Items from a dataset
━━━━━━

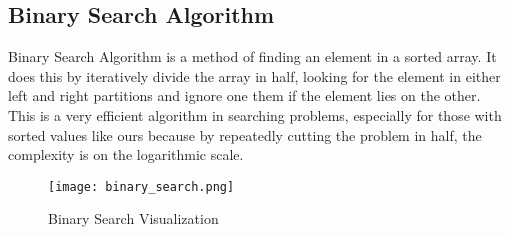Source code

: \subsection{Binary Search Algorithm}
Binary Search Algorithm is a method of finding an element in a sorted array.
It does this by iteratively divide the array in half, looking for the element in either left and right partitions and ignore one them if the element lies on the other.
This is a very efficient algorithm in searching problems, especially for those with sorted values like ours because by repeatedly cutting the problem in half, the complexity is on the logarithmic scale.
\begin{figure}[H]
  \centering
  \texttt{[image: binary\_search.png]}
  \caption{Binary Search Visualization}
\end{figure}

━━━━━━

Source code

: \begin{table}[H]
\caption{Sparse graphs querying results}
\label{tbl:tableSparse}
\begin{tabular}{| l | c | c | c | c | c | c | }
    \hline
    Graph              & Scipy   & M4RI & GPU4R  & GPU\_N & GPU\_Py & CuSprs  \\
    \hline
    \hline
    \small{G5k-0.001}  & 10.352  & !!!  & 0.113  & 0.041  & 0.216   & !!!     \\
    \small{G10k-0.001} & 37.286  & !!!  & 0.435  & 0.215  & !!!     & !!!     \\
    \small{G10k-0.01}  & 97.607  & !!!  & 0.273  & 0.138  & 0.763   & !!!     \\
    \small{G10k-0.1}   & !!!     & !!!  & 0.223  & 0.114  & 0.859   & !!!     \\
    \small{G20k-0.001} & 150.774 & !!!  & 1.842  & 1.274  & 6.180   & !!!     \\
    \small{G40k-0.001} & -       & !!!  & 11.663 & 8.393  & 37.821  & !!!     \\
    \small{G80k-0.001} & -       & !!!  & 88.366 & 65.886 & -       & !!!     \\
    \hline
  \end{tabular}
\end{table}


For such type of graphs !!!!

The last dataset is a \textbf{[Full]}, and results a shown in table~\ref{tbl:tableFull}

━━━━━━

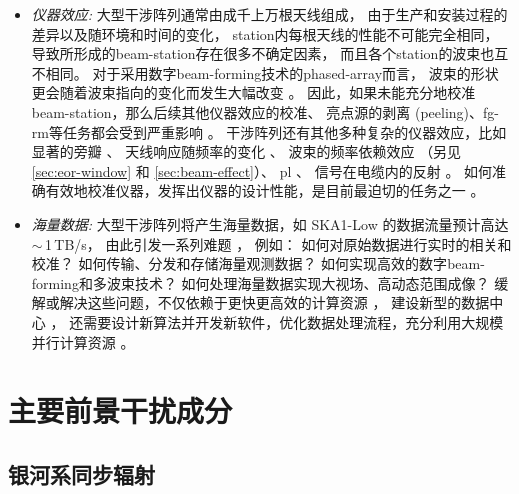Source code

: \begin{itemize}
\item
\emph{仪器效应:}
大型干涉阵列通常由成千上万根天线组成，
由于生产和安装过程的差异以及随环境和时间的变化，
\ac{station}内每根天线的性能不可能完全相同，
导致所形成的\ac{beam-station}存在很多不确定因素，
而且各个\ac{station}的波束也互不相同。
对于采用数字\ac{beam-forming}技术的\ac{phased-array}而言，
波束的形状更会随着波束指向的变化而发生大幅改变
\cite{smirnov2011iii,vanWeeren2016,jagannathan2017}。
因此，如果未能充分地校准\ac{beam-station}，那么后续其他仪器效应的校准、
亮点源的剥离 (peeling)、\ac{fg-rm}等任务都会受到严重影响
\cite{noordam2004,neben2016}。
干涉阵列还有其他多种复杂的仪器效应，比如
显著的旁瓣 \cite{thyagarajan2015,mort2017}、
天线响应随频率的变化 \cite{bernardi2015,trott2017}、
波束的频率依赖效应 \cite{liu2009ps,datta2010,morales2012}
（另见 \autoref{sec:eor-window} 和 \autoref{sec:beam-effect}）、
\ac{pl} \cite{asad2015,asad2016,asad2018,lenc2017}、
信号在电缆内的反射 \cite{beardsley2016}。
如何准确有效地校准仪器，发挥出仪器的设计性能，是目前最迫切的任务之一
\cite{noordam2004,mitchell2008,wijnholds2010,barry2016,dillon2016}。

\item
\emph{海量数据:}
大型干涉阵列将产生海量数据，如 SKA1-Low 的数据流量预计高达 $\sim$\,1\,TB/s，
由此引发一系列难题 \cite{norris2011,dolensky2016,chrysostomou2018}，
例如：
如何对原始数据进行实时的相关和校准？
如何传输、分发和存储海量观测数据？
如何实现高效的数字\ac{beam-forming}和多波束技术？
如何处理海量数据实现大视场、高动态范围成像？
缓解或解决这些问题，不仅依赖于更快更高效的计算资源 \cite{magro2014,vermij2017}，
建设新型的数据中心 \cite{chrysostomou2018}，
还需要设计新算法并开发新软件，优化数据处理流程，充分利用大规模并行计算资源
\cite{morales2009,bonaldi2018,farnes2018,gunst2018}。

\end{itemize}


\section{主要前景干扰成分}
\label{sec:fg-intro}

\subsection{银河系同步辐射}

━━━━━━

ACTION ITEM:
Count the lines in the entries where the string "beam" appears, and report only the number.

EXERCISE SOLUTION:
5